Büyük İstanbul Depremi 2065'e Kadar Bekleniyor! MATAM Direktörü Prof. Dr. Cenk Yaltırak'tan Çarpıcı Açıklama

İTÜ MATAM Direktörü Prof. Dr. Cenk Yaltırak, Marmara bölgesinde kaçınılmaz olan büyük depremin 2065 yılına kadar meydana geleceğini belirtti. Bu zamanda rehavete kapılmamak gerektiğini vurguladı: "Deprem yarın da meydana gelebilir."
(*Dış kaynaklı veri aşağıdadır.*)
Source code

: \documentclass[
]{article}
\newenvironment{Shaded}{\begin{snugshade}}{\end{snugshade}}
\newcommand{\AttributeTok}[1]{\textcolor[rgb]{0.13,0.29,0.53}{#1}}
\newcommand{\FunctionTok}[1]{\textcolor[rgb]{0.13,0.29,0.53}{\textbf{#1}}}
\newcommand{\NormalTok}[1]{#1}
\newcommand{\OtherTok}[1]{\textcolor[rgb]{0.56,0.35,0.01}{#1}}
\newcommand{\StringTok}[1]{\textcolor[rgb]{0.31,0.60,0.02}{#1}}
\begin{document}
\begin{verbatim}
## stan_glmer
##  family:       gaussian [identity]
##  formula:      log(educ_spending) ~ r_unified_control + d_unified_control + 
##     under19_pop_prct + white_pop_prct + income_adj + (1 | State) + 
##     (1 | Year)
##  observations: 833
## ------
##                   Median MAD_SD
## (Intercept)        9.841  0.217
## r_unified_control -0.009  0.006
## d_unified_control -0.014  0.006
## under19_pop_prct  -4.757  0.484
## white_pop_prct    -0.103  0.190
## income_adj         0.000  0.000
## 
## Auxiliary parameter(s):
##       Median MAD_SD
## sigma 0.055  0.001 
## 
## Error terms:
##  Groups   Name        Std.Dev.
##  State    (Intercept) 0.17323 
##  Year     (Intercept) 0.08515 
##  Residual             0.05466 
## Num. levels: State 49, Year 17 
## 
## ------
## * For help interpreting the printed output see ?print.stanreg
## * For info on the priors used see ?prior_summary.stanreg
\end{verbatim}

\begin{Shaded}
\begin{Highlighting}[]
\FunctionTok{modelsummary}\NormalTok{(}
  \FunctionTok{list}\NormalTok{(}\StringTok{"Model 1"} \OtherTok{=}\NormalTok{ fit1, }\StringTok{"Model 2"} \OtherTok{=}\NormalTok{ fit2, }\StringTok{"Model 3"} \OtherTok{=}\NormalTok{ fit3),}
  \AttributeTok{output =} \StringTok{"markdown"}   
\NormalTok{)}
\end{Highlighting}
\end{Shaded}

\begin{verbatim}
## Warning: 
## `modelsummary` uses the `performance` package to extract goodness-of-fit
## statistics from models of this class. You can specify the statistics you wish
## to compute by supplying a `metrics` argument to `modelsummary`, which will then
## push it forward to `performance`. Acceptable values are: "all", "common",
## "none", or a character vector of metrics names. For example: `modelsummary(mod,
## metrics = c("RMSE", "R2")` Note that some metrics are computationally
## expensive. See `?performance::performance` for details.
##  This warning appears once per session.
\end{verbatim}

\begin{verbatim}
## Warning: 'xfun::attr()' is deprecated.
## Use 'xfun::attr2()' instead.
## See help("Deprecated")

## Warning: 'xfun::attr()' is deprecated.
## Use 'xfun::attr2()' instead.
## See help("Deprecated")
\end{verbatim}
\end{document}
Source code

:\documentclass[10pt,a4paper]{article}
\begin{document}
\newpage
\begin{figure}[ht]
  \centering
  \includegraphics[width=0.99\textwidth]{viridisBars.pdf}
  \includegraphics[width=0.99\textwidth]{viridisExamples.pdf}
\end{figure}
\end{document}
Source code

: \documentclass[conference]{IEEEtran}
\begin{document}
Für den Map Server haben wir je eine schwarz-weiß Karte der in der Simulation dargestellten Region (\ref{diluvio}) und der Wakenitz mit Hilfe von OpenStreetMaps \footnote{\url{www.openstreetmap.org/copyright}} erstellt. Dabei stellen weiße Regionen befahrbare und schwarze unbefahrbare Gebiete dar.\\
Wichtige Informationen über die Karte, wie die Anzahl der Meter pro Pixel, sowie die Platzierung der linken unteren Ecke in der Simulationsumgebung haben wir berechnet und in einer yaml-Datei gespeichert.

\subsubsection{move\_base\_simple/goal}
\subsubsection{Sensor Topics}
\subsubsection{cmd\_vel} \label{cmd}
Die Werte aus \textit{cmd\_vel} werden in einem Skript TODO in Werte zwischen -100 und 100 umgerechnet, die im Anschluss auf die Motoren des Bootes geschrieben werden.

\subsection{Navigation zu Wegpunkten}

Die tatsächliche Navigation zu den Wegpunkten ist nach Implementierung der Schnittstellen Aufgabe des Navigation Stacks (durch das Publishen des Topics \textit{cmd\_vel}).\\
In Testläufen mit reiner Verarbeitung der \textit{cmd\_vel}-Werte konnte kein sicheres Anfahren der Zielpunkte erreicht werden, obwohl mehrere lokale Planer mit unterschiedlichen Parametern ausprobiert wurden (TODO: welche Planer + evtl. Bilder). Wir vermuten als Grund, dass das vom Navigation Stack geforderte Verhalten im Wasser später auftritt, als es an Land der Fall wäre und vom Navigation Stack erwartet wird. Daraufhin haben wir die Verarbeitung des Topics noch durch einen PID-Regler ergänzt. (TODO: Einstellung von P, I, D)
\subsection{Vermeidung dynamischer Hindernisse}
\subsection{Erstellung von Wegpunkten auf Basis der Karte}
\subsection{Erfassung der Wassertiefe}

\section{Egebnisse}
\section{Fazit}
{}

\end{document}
Büyük İstanbul Depremi 2065'e Kadar Bekleniyor! MATAM Direktörü Prof. Dr. Cenk Yaltırak'tan Çarpıcı Açıklama

İstanbul Teknik Üniversitesi (İTÜ) Maden Fakültesi Jeoloji Mühendisliği Bölümü Öğretim Üyesi ve İTÜ Marmara Bölgesi Deprem Araştırma ve Uygulama Merkezi (MATAM) Genel Müdürü Prof. Dr. Cenk Yaltırak, Hilmi Hacaloğlu'nun YouTube kanalında önemli bilgiler paylaştı. Yaltırak, büyük Marmara depreminin yaklaştığını ve bu olayın en geç 2065 yılına kadar yaşanabileceğini dile getirdi. Ancak, bu tarihin insanları rehavete sevk etmemesi gerektiğini, zira depremin yarın bile gerçekleşebileceğini vurguladı.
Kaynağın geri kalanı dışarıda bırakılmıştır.